Option: Royalty Share vs. PFH (per-finished hour)

Royalty Share requires no money up front, but ties you and the narrator/producer together in a 50/50 royalty split—forever. PFH requires you to pay for services rendered, but allows you to retain all rights and royalties to the audio book.

Option: Exclusive Distribution vs. Non-Exclusive Distribution

Exclusive Distribution means that ACX has exclusive distribution rights to the audio book for seven years. However, exclusive means Audible, Amazon, and iTunes distribution. Non-Exclusive means you have the right to host or sell the audio book on another site while it is also sold on Audible, Amazon, and iTunes. Higher royalties are earned with the exclusive option.

Setting a Price 

Royalty Share may sound like a good option, however, if you are planning this approach be sure to include some type of sales forecasts—a reason you think your book will sell. This is to entice a narrator/producer to create the audio book for no money upfront, with the hope of making more than a standard production fee over time.

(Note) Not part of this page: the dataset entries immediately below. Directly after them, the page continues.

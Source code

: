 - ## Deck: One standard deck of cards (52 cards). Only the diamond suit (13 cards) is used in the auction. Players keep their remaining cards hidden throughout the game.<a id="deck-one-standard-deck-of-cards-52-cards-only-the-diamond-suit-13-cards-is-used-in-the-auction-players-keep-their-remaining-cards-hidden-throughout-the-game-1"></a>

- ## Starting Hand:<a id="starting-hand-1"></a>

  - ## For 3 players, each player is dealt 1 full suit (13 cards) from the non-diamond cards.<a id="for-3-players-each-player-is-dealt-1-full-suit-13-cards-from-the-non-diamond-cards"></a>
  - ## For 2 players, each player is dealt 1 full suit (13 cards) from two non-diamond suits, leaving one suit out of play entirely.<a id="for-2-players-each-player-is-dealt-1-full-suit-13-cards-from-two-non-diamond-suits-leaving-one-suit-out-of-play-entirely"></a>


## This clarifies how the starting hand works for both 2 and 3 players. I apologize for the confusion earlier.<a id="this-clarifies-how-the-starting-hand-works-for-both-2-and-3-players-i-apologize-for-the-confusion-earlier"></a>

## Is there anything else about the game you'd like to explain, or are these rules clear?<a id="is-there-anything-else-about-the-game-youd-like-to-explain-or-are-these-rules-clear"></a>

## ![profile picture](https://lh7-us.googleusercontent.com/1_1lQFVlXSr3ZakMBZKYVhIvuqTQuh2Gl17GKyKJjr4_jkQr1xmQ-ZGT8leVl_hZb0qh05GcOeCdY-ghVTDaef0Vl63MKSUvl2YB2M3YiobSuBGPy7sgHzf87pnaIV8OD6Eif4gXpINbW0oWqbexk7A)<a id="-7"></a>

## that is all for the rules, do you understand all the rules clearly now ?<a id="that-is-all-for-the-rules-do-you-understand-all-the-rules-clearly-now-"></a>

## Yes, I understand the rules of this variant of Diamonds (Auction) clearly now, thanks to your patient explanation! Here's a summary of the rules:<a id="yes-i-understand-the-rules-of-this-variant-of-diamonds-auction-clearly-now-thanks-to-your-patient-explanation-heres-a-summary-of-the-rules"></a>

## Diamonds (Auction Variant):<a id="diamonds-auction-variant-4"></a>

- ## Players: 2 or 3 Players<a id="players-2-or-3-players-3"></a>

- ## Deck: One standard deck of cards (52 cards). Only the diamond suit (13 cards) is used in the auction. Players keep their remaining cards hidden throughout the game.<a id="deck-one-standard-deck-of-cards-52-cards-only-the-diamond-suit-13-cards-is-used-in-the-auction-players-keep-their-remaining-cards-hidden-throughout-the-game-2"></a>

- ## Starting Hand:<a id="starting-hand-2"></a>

For PFH, there are ranges as low as $50 and as high as $400+. PFH estimates are based on 9,400 words per hour, which means a 96,000 word novel will be a little over 10 hours. At $50 an hour, that is only $500, at $400+ an hour, the price jumps to at least $4000. The final price for a PFH project will depend on the actual recorded length of the book.

Higher ranges will attract more narrators/producers and in many cases you will get what you pay for.

Step 3: Finding a Narrator/Producer

ACX makes it easy to find a narrator or producer for your book. Producers or studios often have multiple narrators available to choose from, but there are also plenty of “one man shows” where the narrator is the producer and the sound guy and the editor, or they hire someone else to do those jobs. In both scenarios you will be dealing with one person.

Upload Your Audition Script

Your audition script should be one to two pages. This is usually long enough to get a good sense of the narrator’s range and style. You can pick any scene in your book for the audition. I would recommend selecting a scene with dialog for more than one character.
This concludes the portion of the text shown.